La alcaldesa Tejero vuelve a despreciar a la Plaza Mayor en esta Navidad y, en su política de espaldas al centro, la deja sumida en la oscuridad de una iluminación indigna de ella

Estimado Capitán:
Soy una vecina del Centro de Pozuelo y quiero mostrar, a través de El Correo de Pozuelo, mi enfado con la alcaldesa Paloma Tejero por la nueva muestra de desprecio a dicho centro.
No hay derecho.
La alcaldesa ha decidido convertir esta Navidad en un escaparate de propaganda pero humillando al corazón de Pozuelo. No sé qué le hemos hecho o qué le debemos.
Pero mientras presume de la “iluminación navideña” en redes y notas de prensa, la Plaza Mayor -donde se encuentra el propio Ayuntamiento- permanece en una penumbra simbólica y real que retrata mejor que ningún discurso ese abandono institucional que sufre el centro del municipio.
La imagen es difícil de defender incluso para los más fieles o pelotas (que los tiene), ya que, como muestra la foto que le he enviado, una única figura navideña aislada, farolas con guirnaldas discretas y alumbrado escaso con bombillas de chinos que parece improvisado es todo lo que nos ha colocado y gracias.
No estamos hablando de una calle secundaria o un barrio periférico. Estamos hablando del kilómetro cero de Pozuelo, del lugar donde late su historia, de la plaza que debería ser el epicentro de la vida pública, cultural y festiva del municipio.
Lo que nos ha puesto, lo que se ve no es austeridad.

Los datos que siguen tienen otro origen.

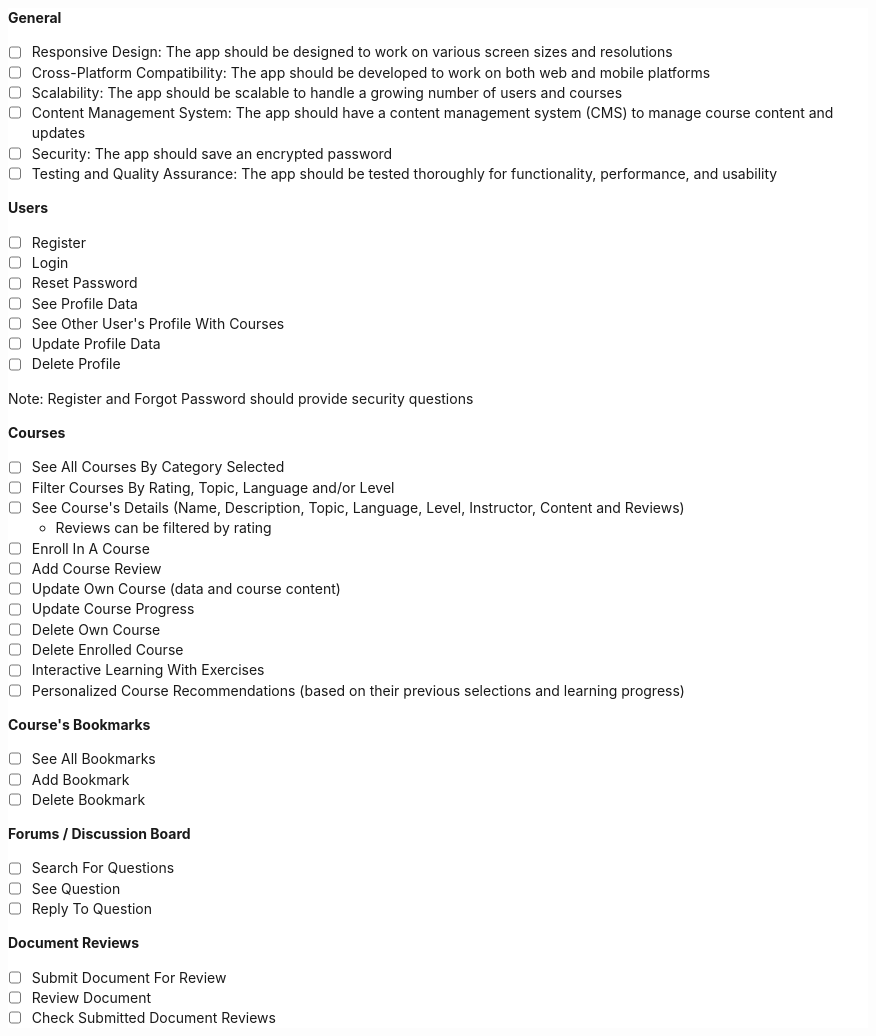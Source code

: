 **General**

- [ ] Responsive Design: The app should be designed to work on various screen sizes and resolutions
- [ ] Cross-Platform Compatibility: The app should be developed to work on both web and mobile platforms
- [ ] Scalability: The app should be scalable to handle a growing number of users and courses
- [ ] Content Management System: The app should have a content management system (CMS) to manage course content and updates
- [ ] Security: The app should save an encrypted password
- [ ] Testing and Quality Assurance: The app should be tested thoroughly for functionality, performance, and usability

**Users**

- [ ] Register
- [ ] Login
- [ ] Reset Password
- [ ] See Profile Data
- [ ] See Other User's Profile With Courses
- [ ] Update Profile Data
- [ ] Delete Profile

Note: Register and Forgot Password should provide security questions

**Courses**

- [ ] See All Courses By Category Selected
- [ ] Filter Courses By Rating, Topic, Language and/or Level
- [ ] See Course's Details (Name, Description, Topic, Language, Level, Instructor, Content and Reviews)
  * Reviews can be filtered by rating
- [ ] Enroll In A Course
- [ ] Add Course Review
- [ ] Update Own Course (data and course content)
- [ ] Update Course Progress
- [ ] Delete Own Course
- [ ] Delete Enrolled Course
- [ ] Interactive Learning With Exercises
- [ ] Personalized Course Recommendations (based on their previous selections and learning progress)

**Course's Bookmarks**

- [ ] See All Bookmarks
- [ ] Add Bookmark
- [ ] Delete Bookmark

**Forums / Discussion Board**

- [ ] Search For Questions
- [ ] See Question
- [ ] Reply To Question

**Document Reviews**

- [ ] Submit Document For Review
- [ ] Review Document
- [ ] Check Submitted Document Reviews
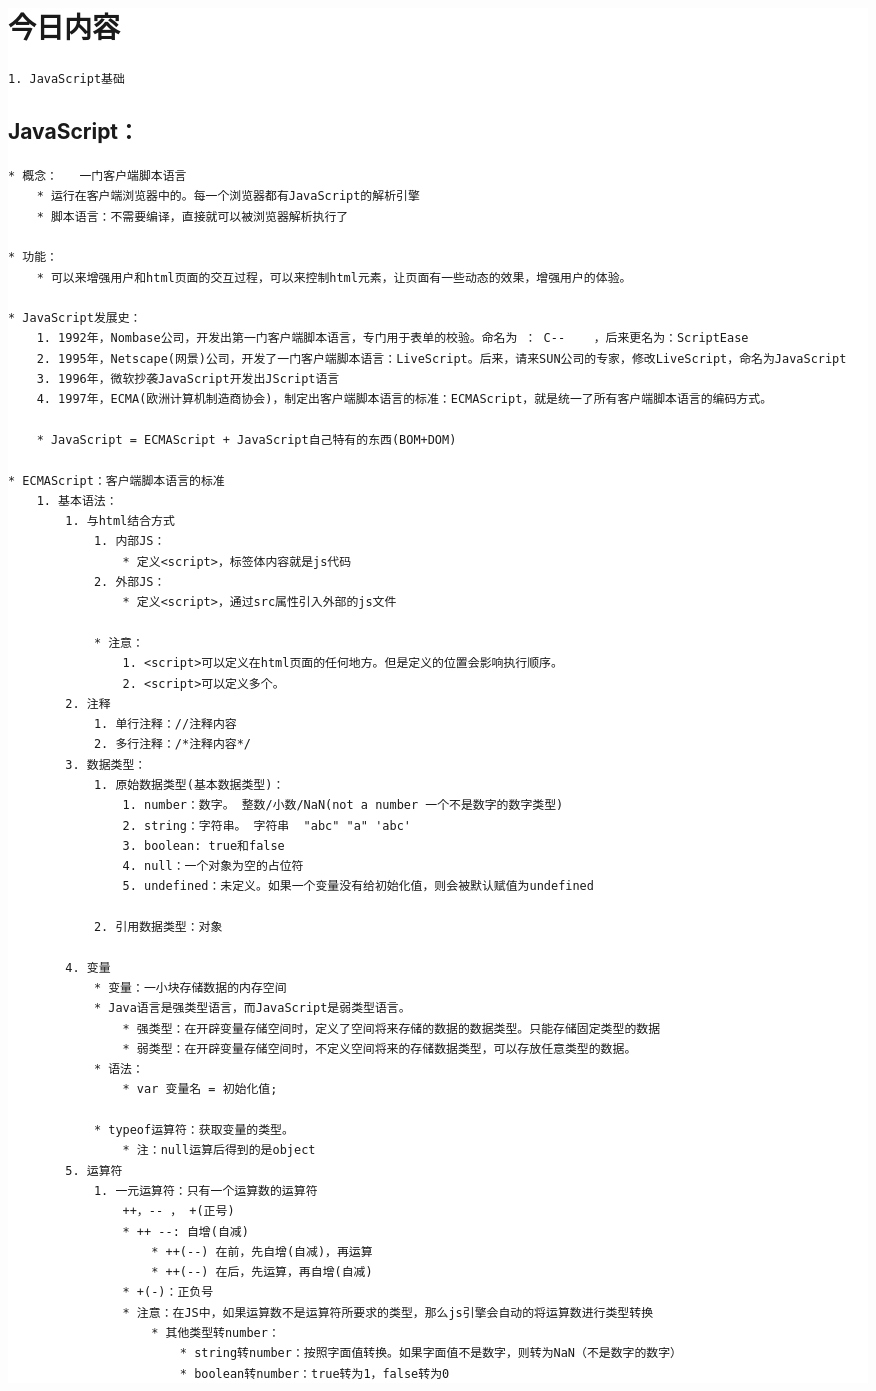 # 今日内容
	1. JavaScript基础


## JavaScript：
	* 概念：	一门客户端脚本语言
		* 运行在客户端浏览器中的。每一个浏览器都有JavaScript的解析引擎
		* 脚本语言：不需要编译，直接就可以被浏览器解析执行了
	
	* 功能：
		* 可以来增强用户和html页面的交互过程，可以来控制html元素，让页面有一些动态的效果，增强用户的体验。
	
	* JavaScript发展史：
		1. 1992年，Nombase公司，开发出第一门客户端脚本语言，专门用于表单的校验。命名为 ： C--	，后来更名为：ScriptEase
		2. 1995年，Netscape(网景)公司，开发了一门客户端脚本语言：LiveScript。后来，请来SUN公司的专家，修改LiveScript，命名为JavaScript
		3. 1996年，微软抄袭JavaScript开发出JScript语言
		4. 1997年，ECMA(欧洲计算机制造商协会)，制定出客户端脚本语言的标准：ECMAScript，就是统一了所有客户端脚本语言的编码方式。
	
		* JavaScript = ECMAScript + JavaScript自己特有的东西(BOM+DOM)
	
	* ECMAScript：客户端脚本语言的标准
		1. 基本语法：
			1. 与html结合方式
				1. 内部JS：
					* 定义<script>，标签体内容就是js代码
				2. 外部JS：
					* 定义<script>，通过src属性引入外部的js文件
	
				* 注意：
					1. <script>可以定义在html页面的任何地方。但是定义的位置会影响执行顺序。
					2. <script>可以定义多个。
			2. 注释
				1. 单行注释：//注释内容
				2. 多行注释：/*注释内容*/
			3. 数据类型：
				1. 原始数据类型(基本数据类型)：
					1. number：数字。 整数/小数/NaN(not a number 一个不是数字的数字类型)
					2. string：字符串。 字符串  "abc" "a" 'abc'
					3. boolean: true和false
					4. null：一个对象为空的占位符
					5. undefined：未定义。如果一个变量没有给初始化值，则会被默认赋值为undefined
					
				2. 引用数据类型：对象
				
			4. 变量
				* 变量：一小块存储数据的内存空间
				* Java语言是强类型语言，而JavaScript是弱类型语言。 
					* 强类型：在开辟变量存储空间时，定义了空间将来存储的数据的数据类型。只能存储固定类型的数据
					* 弱类型：在开辟变量存储空间时，不定义空间将来的存储数据类型，可以存放任意类型的数据。
				* 语法：
					* var 变量名 = 初始化值;
				
				* typeof运算符：获取变量的类型。
					* 注：null运算后得到的是object
			5. 运算符
				1. 一元运算符：只有一个运算数的运算符
					++，-- ， +(正号)  
					* ++ --: 自增(自减)
						* ++(--) 在前，先自增(自减)，再运算
						* ++(--) 在后，先运算，再自增(自减)
					* +(-)：正负号
				    * 注意：在JS中，如果运算数不是运算符所要求的类型，那么js引擎会自动的将运算数进行类型转换
	                    * 其他类型转number：
	                        * string转number：按照字面值转换。如果字面值不是数字，则转为NaN（不是数字的数字）
	                        * boolean转number：true转为1，false转为0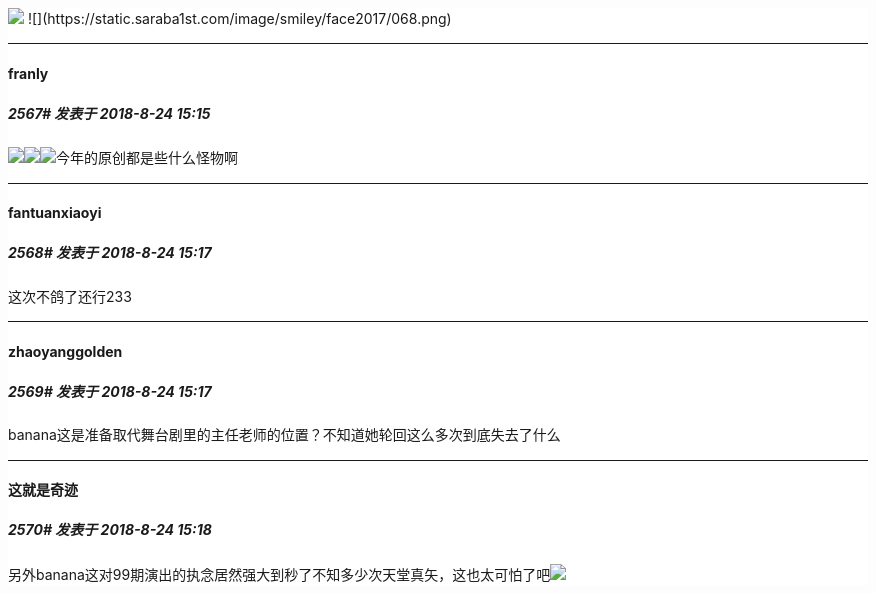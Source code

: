 

<img src="https://ws1.sinaimg.cn/large/6bb67c68ly1fukt9ej6fpj20m00avtj2.jpg" referrerpolicy="no-referrer">
![](https://static.saraba1st.com/image/smiley/face2017/068.png)







-----

####  franly  
##### 2567#       发表于 2018-8-24 15:15



![](https://static.saraba1st.com/image/smiley/face2017/125.png)![](https://static.saraba1st.com/image/smiley/face2017/125.png)![](https://static.saraba1st.com/image/smiley/face2017/125.png)今年的原创都是些什么怪物啊







-----

####  fantuanxiaoyi  
##### 2568#       发表于 2018-8-24 15:17




这次不鸽了还行233







-----

####  zhaoyanggolden  
##### 2569#       发表于 2018-8-24 15:17




banana这是准备取代舞台剧里的主任老师的位置？不知道她轮回这么多次到底失去了什么







-----

####  这就是奇迹  
##### 2570#       发表于 2018-8-24 15:18




另外banana这对99期演出的执念居然强大到秒了不知多少次天堂真矢，这也太可怕了吧![](https://static.saraba1st.com/image/smiley/face2017/001.png)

Es desinterés.
Porque no es un hecho aislado. La dejadez con la Plaza Mayor forma parte de una estrategia más amplia de vaciamiento simbólico del centro. Se han eliminado o desplazado actos tradicionales que daban vida a este espacio y lo convertían en punto de encuentro real para los vecinos.
Donde antes había actividad, ahora hay vacío. Donde antes había identidad, ahora hay borrado.
Y como guinda a esta política errática, el Ayuntamiento ha lanzado, según cuentan ustedes en su periódico, un concurso para estudiantes de arquitectura con el objetivo de “repensar” la Plaza Mayor.
Traducido al lenguaje real: no saben qué hacer con ella. Y, mientras tanto, la degradan. Convertir un espacio histórico y central en un laboratorio de ideas sin compromiso de ejecución es, además de una falta de respeto, una muestra de improvisación política.
Lo grave no es solo la pobreza decorativa. Lo grave es el mensaje. El mensaje es claro: El centro le molesta a la señora, le estorba, no encaja en el modelo de ciudad modernita que parece tener pero que no tiene y en el que la Plaza Mayor queda como un decorado incómodo que se mantiene por inercia, no por convicción.
Resulta difícil de entender que quien presume de gestión y de cuidado de la ciudad permita que su propio Ayuntamiento esté flanqueado por una puesta en escena tan pobre. Es una contradicción tan evidente que roza el ridículo institucional.
La Navidad no es solo luces. Es comunidad, es encuentro, es espacios vivos. Y si el espacio más simbólico de Pozuelo aparece vacío, mal iluminado y sin alma, lo que está fallando no es el presupuesto, es la voluntad política.
Pozuelo no puede presumir de brillantez mientras su corazón permanece a oscuras.